Trains run every 6 minutes (9 minutes on Sundays and holidays). One-car trains are operated, but trains can be lengthened to two cars if necessary, similar to the AirTrain JFK. Despite being a medium capacity system, at 3.2 m, they are the widest trains in South Korea. Each car has a capacity of 133 passengers.

==Stations==
All stations are in Yongin-si, Gyeonggi-do. The line is 18.1 km long.

| Station Number | Station Name English | Station Name Hangul | Transfer | Distance in km | Total Distance | Station Type | Location |
| Y110 | Giheung (Nam June Paik Art Center) | 기흥 (백남준아트센터) | Suin–Bundang Line | --- | 0.000 | Elevated | Giheung-gu |
| Y111 | Kangnam University | 강남대 | - | 1.044 | 1.044 | Ground level |
| Y112 | Jiseok | 지석 | - | 1.062 | 2.106 | Elevated |
| Y113 | Eojeong | 어정 | - | 0.918 | 3.024 |
| Y114 | Dongbaek | 동백 (용인세브란스병원) | - | 1.185 | 4.209 |
| Y115 | Chodang | 초당 | - | 1.097 | 5.306 |
| Y116 | Samga | 삼가 | - | 2.591 | 7.897 | Cheoin-gu |
| Y117 | City Hall·Yongin University | 시청·용인대 | - | 1.045 | 8.942 |
| Y118 | Myongji University | 명지대 | - | 1.034 | 9.976 |
| Y119 | Gimnyangjang | 김량장 | - | 0.755 | 10.731 |
| Y120 | Yongin Jungang Market (Yongin Arts&Science Univ.) | 용인중앙시장 (용인과학예술대) | - | 0.945 | 11.676 |
| Y121 | Gojin | 고진 | - | 0.935 | 12.611 |
| Y122 | Bopyeong | 보평 | - | 1.750 | 14.361 |
| Y123 | Dunjeon | 둔전 | - | 1.027 | 15.388 |
| Y124 | Jeondae·Everland | 전대·에버랜드 | - | 2.626 | 18.014 | Ground level |

== Ridership ==
Ridership was lower than expected on opening day; around 9,000 people per day in April 2013. Daily ridership totals eventually grew to around 30,000 people by the middle of 2015. The increase is touted to be the result of a fare integration program introduced on September 20, 2014. After a period of unstable patronage caused by the COVID-19 pandemic, daily ridership rose to 40,000 by May 2024.
==Expansion==
There are plans to extend the line 6.8 km from Giheung Station to Gwanggyo Station on the Shinbundang Line. Additionally, Neo Trans, the operator of the Shinbundang Line, took over operations in 2016. Operation of the trains was transferred back to Yongin Light Rail Co., Ltd on August 1, 2023.

==Controversy==

=== Ridership estimates ===
Initial forecasts from 2001 expected daily ridership to reach 140,000 people per day at the time of opening. However, later estimates revealed that this number would instead be closer to 32,000 riders per day due to the improvement of existing transportation options and construction delays on the Suin–Bundang Line at Giheung station (which would not open until 2011).

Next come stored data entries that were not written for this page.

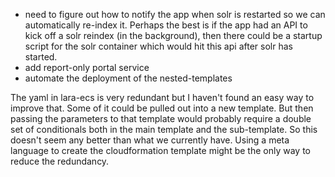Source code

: - need to figure out how to notify the app when solr is restarted so we can automatically re-index it. Perhaps the best is if the app had an API to kick off a solr reindex (in the background), then there could be a startup script for the solr container which would hit this api after solr has started.
- add report-only portal service
- automate the deployment of the nested-templates
 
The yaml in lara-ecs is very redundant but I haven't found an easy way to improve that.
Some of it could be pulled out into a new template. But then passing the parameters to that template would probably require a double set of conditionals both in the main template and the sub-template. So this doesn't seem any better than what we currently have. Using a meta language to create the cloudformation template might be the only way to reduce the redundancy.
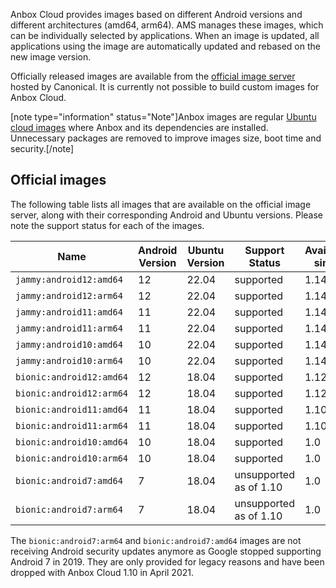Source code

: Anbox Cloud provides images based on different Android versions and different architectures (amd64, arm64). AMS manages these images, which can be individually selected by applications. When an image is updated, all applications using the image are automatically updated and rebased on the new image version.

Officially released images are available from the [official image server](https://images.anbox-cloud.io) hosted by Canonical. It is currently not possible to build custom images for Anbox Cloud.

[note type="information" status="Note"]Anbox images are regular [Ubuntu cloud images](https://cloud-images.ubuntu.com/) where Anbox and its dependencies are installed. Unnecessary packages are removed to improve images size, boot time and security.[/note]

## Official images

The following table lists all images that are available on the official image server, along with their corresponding Android and Ubuntu versions. Please note the support status for each of the images.

| Name                        | Android Version | Ubuntu Version | Support Status     | Available since |
|-----------------------------|-----------------|----------------|------------|---------------|
| `jammy:android12:amd64`     | 12              | 22.04          | supported | 1.14 |
| `jammy:android12:arm64`     | 12              | 22.04          | supported | 1.14 |
| `jammy:android11:amd64`     | 11              | 22.04          | supported | 1.14 |
| `jammy:android11:arm64`     | 11              | 22.04          | supported | 1.14 |
| `jammy:android10:amd64`     | 10              | 22.04          | supported | 1.14 |
| `jammy:android10:arm64`     | 10              | 22.04          | supported | 1.14 |
| `bionic:android12:amd64`    | 12              | 18.04          | supported | 1.12 |
| `bionic:android12:arm64`    | 12              | 18.04          | supported | 1.12 |
| `bionic:android11:amd64`    | 11              | 18.04          | supported | 1.10 |
| `bionic:android11:arm64`    | 11              | 18.04          | supported | 1.10 |
| `bionic:android10:amd64`    | 10              | 18.04          | supported | 1.0  |
| `bionic:android10:arm64`    | 10              | 18.04          | supported | 1.0  |
| `bionic:android7:amd64`     | 7               | 18.04          | unsupported as of 1.10 | 1.0 |
| `bionic:android7:arm64`     | 7               | 18.04          | unsupported as of 1.10 | 1.0 |

The `bionic:android7:arm64` and `bionic:android7:amd64` images are not receiving Android security updates anymore as Google stopped supporting Android 7 in 2019. They are only provided for legacy reasons and have been dropped with Anbox Cloud 1.10 in April 2021.
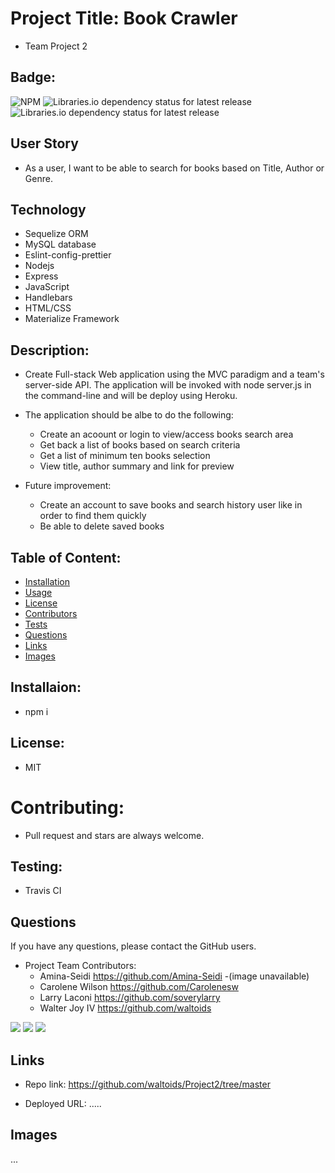 # Project Title: Book Crawler
* Team Project 2

## Badge: 

<img alt="NPM" src="https://img.shields.io/npm/l/inquirer?logo=github&style=flat-square"> <img alt="Libraries.io dependency status for latest release" src="https://img.shields.io/librariesio/release/NPM/eslint?logo=NPM&logoColor=%09%23FF6347"> <img alt="Libraries.io dependency status for latest release" src="https://img.shields.io/librariesio/release/NPM/sequelize?logo=NPM&logoColor=%09%23FFD700">


## User Story 

* As a user, I want to be able to search for books based on Title, Author or Genre.

## Technology
- Sequelize ORM
- MySQL database
- Eslint-config-prettier
- Nodejs
- Express
- JavaScript
- Handlebars 
- HTML/CSS
- Materialize Framework

## Description: 
* Create Full-stack Web application using the MVC paradigm and a team's server-side API. The application will be invoked with node server.js in the command-line and will be  deploy using Heroku. 

* The application should be albe to do the following:
    - Create an acoount or login to view/access books search area
    - Get back a list of books based on search criteria
    - Get a list of minimum ten books selection
    - View title, author summary and link for preview 

* Future improvement:
    - Create an account to save books and search history user like in order to find them quickly
    - Be able to delete saved books 

## Table of Content: 

* [Installation](#installation)  
* [Usage](#usage)
* [License](#license)
* [Contributors](#contributors)
* [Tests](#tests)
* [Questions](#questions)
* [Links](#links)
* [Images](#images)

## Installaion:
* npm i
## License: 
* MIT
# Contributing: 
* Pull request and stars are always welcome. 
## Testing: 
* Travis CI
## Questions
If you have any questions, please contact the GitHub users.   
* Project Team Contributors:
    - Amina-Seidi https://github.com/Amina-Seidi -(image unavailable)
    - Carolene Wilson https://github.com/Carolenesw
    - Larry Laconi https://github.com/soverylarry
    - Walter Joy IV https://github.com/waltoids

<img src="https://avatars2.githubusercontent.com/u/55069434?v=4">  
<img src="https://avatars3.githubusercontent.com/u/9420367?s=400&u=4d3ee4ffc2aad2987808da97062780d41ccf89c9&v=4">
<img src="https://avatars0.githubusercontent.com/u/62120702?s=400&u=0dfd95c4b608648adee88dfc48840f0399da8236&v=4">

## Links

* Repo link:
https://github.com/waltoids/Project2/tree/master

* Deployed URL: .....

## Images
...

As a result, the city government of Yongin was ordered to pay the consortium in compensation at the behest of the International Chamber of Commerce. The city of Yongin and Yongin Light Rail Co., Ltd. re-negotiated a new operating contract in 2012, which required the city to pay approximately per year to cover for losses.

=== Bombardier Transportation corruption allegations ===

South Korean authorities investigated possible corruption by Bombardier Transportation officials over the building of this line and concerns that ridership was exaggerated to have the technology preferentially chosen over other contenders. No charges were filed due to a lack of presented evidence and the case reaching its statute of limitation.